Task description ::
Give the records again exactly. Pictures do not belong in the copy.

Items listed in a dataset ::
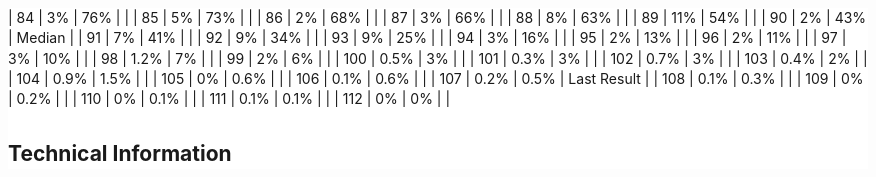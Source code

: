 | 84 | 3% | 76% |  |
| 85 | 5% | 73% |  |
| 86 | 2% | 68% |  |
| 87 | 3% | 66% |  |
| 88 | 8% | 63% |  |
| 89 | 11% | 54% |  |
| 90 | 2% | 43% | Median |
| 91 | 7% | 41% |  |
| 92 | 9% | 34% |  |
| 93 | 9% | 25% |  |
| 94 | 3% | 16% |  |
| 95 | 2% | 13% |  |
| 96 | 2% | 11% |  |
| 97 | 3% | 10% |  |
| 98 | 1.2% | 7% |  |
| 99 | 2% | 6% |  |
| 100 | 0.5% | 3% |  |
| 101 | 0.3% | 3% |  |
| 102 | 0.7% | 3% |  |
| 103 | 0.4% | 2% |  |
| 104 | 0.9% | 1.5% |  |
| 105 | 0% | 0.6% |  |
| 106 | 0.1% | 0.6% |  |
| 107 | 0.2% | 0.5% | Last Result |
| 108 | 0.1% | 0.3% |  |
| 109 | 0% | 0.2% |  |
| 110 | 0% | 0.1% |  |
| 111 | 0.1% | 0.1% |  |
| 112 | 0% | 0% |  |


## Technical Information
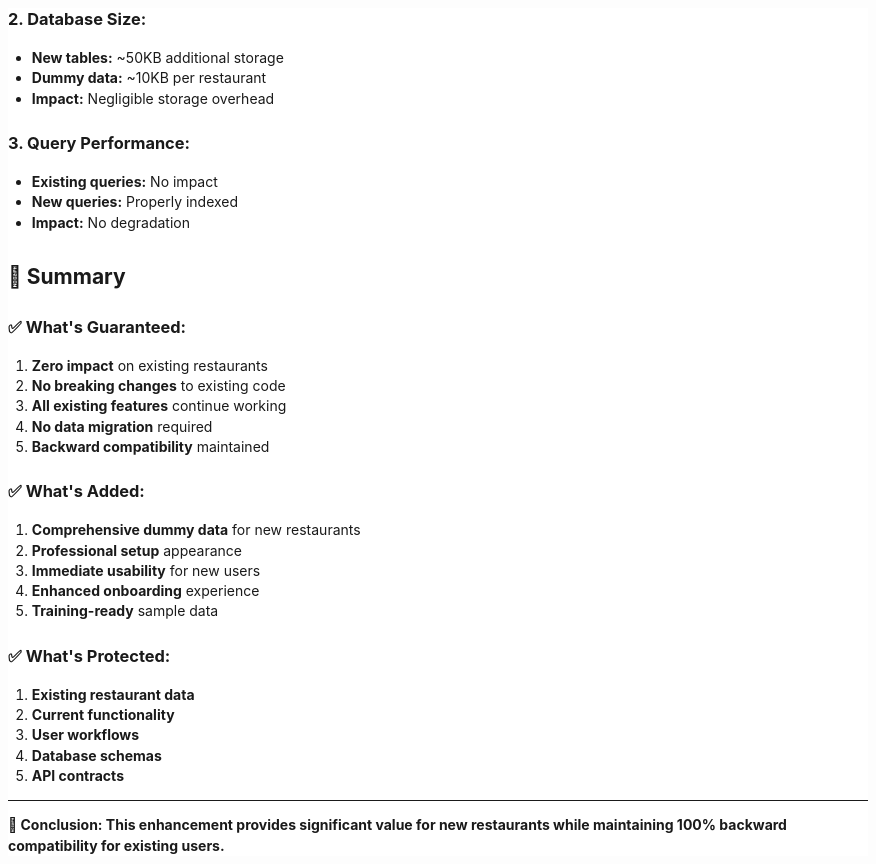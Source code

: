 ### **2. Database Size:**
- **New tables:** ~50KB additional storage
- **Dummy data:** ~10KB per restaurant
- **Impact:** Negligible storage overhead

### **3. Query Performance:**
- **Existing queries:** No impact
- **New queries:** Properly indexed
- **Impact:** No degradation

## 🎯 **Summary**

### **✅ What's Guaranteed:**
1. **Zero impact** on existing restaurants
2. **No breaking changes** to existing code
3. **All existing features** continue working
4. **No data migration** required
5. **Backward compatibility** maintained

### **✅ What's Added:**
1. **Comprehensive dummy data** for new restaurants
2. **Professional setup** appearance
3. **Immediate usability** for new users
4. **Enhanced onboarding** experience
5. **Training-ready** sample data

### **✅ What's Protected:**
1. **Existing restaurant data**
2. **Current functionality**
3. **User workflows**
4. **Database schemas**
5. **API contracts**

---

**🎉 Conclusion: This enhancement provides significant value for new restaurants while maintaining 100% backward compatibility for existing users.** 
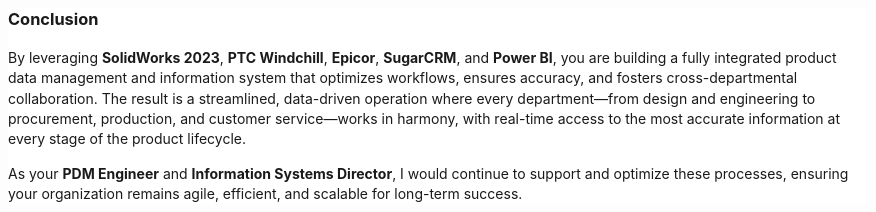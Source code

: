 
### **Conclusion**

By leveraging **SolidWorks 2023**, **PTC Windchill**, **Epicor**, **SugarCRM**, and **Power BI**, you are building a fully integrated product data management and information system that optimizes workflows, ensures accuracy, and fosters cross-departmental collaboration. The result is a streamlined, data-driven operation where every department—from design and engineering to procurement, production, and customer service—works in harmony, with real-time access to the most accurate information at every stage of the product lifecycle.

As your **PDM Engineer** and **Information Systems Director**, I would continue to support and optimize these processes, ensuring your organization remains agile, efficient, and scalable for long-term success.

Result ::
Source code

: | 84 | 3% | 76% |  |
| 85 | 5% | 73% |  |
| 86 | 2% | 68% |  |
| 87 | 3% | 66% |  |
| 88 | 8% | 63% |  |
| 89 | 11% | 54% |  |
| 90 | 2% | 43% | Median |
| 91 | 7% | 41% |  |
| 92 | 9% | 34% |  |
| 93 | 9% | 25% |  |
| 94 | 3% | 16% |  |
| 95 | 2% | 13% |  |
| 96 | 2% | 11% |  |
| 97 | 3% | 10% |  |
| 98 | 1.2% | 7% |  |
| 99 | 2% | 6% |  |
| 100 | 0.5% | 3% |  |
| 101 | 0.3% | 3% |  |
| 102 | 0.7% | 3% |  |
| 103 | 0.4% | 2% |  |
| 104 | 0.9% | 1.5% |  |
| 105 | 0% | 0.6% |  |
| 106 | 0.1% | 0.6% |  |
| 107 | 0.2% | 0.5% | Last Result |
| 108 | 0.1% | 0.3% |  |
| 109 | 0% | 0.2% |  |
| 110 | 0% | 0.1% |  |
| 111 | 0.1% | 0.1% |  |
| 112 | 0% | 0% |  |


## Technical Information
Source code

: ### **2. Database Size:**
- **New tables:** ~50KB additional storage
- **Dummy data:** ~10KB per restaurant
- **Impact:** Negligible storage overhead

### **3. Query Performance:**
- **Existing queries:** No impact
- **New queries:** Properly indexed
- **Impact:** No degradation

## 🎯 **Summary**

### **✅ What's Guaranteed:**
1. **Zero impact** on existing restaurants
2. **No breaking changes** to existing code
3. **All existing features** continue working
4. **No data migration** required
5. **Backward compatibility** maintained

### **✅ What's Added:**
1. **Comprehensive dummy data** for new restaurants
2. **Professional setup** appearance
3. **Immediate usability** for new users
4. **Enhanced onboarding** experience
5. **Training-ready** sample data

### **✅ What's Protected:**
1. **Existing restaurant data**
2. **Current functionality**
3. **User workflows**
4. **Database schemas**
5. **API contracts**

---

**🎉 Conclusion: This enhancement provides significant value for new restaurants while maintaining 100% backward compatibility for existing users.** 
Source code

: 
### **Conclusion**

By leveraging **SolidWorks 2023**, **PTC Windchill**, **Epicor**, **SugarCRM**, and **Power BI**, you are building a fully integrated product data management and information system that optimizes workflows, ensures accuracy, and fosters cross-departmental collaboration. The result is a streamlined, data-driven operation where every department—from design and engineering to procurement, production, and customer service—works in harmony, with real-time access to the most accurate information at every stage of the product lifecycle.

As your **PDM Engineer** and **Information Systems Director**, I would continue to support and optimize these processes, ensuring your organization remains agile, efficient, and scalable for long-term success.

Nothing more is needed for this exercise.